Um amigo, comentando essa substituição de vítima por vítima, evocou suas emoções depois do massacre do Carandiru. Eram parecidas com as minhas: na época, contemplando aqueles cadáveres costurados sumariamente depois da autópsia, não quis pensar nos rostos dos sujeitos assassinados que tinham sido as vítimas diretas de muitos detentos mortos. Preferi pensar no desespero dos últimos instantes dos presos e, sobretudo, imaginar os momentos banais de suas vidas: peladas de vila, amigos, namoradas, brigas de bar, sinucas, esperanças. Por isso pude lamentar suas mortes. Por que fazer menos pelas vítimas de Nova York?

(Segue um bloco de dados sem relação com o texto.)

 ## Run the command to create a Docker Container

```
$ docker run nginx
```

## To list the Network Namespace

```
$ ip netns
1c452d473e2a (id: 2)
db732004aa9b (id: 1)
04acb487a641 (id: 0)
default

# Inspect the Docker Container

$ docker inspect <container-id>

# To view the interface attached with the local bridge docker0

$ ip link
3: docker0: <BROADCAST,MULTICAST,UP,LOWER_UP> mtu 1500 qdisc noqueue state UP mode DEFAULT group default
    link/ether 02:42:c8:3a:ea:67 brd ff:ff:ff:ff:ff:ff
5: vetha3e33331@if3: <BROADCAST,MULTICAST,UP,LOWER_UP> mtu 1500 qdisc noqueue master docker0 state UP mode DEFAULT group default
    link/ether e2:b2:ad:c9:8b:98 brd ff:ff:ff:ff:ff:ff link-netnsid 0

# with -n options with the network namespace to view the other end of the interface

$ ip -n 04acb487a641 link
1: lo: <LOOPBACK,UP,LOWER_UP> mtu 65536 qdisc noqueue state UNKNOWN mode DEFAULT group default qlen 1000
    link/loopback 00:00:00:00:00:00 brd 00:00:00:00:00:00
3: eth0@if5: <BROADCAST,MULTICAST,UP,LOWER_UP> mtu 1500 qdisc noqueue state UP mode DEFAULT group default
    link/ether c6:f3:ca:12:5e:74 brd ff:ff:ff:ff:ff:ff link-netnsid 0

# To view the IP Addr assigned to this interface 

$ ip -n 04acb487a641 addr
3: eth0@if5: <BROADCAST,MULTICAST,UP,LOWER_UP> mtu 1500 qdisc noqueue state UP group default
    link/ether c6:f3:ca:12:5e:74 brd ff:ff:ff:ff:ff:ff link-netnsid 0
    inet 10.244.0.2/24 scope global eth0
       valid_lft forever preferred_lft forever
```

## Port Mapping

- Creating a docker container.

Os e-mails que resumi acima sugerem também que os mortos das torres gêmeas sejam responsáveis pelas injustiças cometidas pelos EUA ou pelo Ocidente nos últimos 50 anos.
Pensei em responder que não via como lava-pratos brasileiros, lava-vidros mexicanos, homens da manutenção, telefonistas, recepcionistas, garçons, garçonetes, secretárias, turistas e tradutores seriam responsáveis pelas culpas do capital financeiro mundial.
Mas logo achei essa resposta abominável. Pois, ao diferenciar os trabalhadores manuais e subordinados, era como se eu aceitasse que os outros, de corretor para cima, tivessem morrido expiando uma culpa. Não quero discutir o fundamento dessa culpa. Espanta-me mais o seguinte: para que a morte desses sujeitos seja, de alguma forma, justificada pelos malfeitos do capital, eles devem ser identificados perfeitamente com suas funções na economia global. Como se diz nos EUA, eles devem ser vistos apenas como "suits", ternos vazios.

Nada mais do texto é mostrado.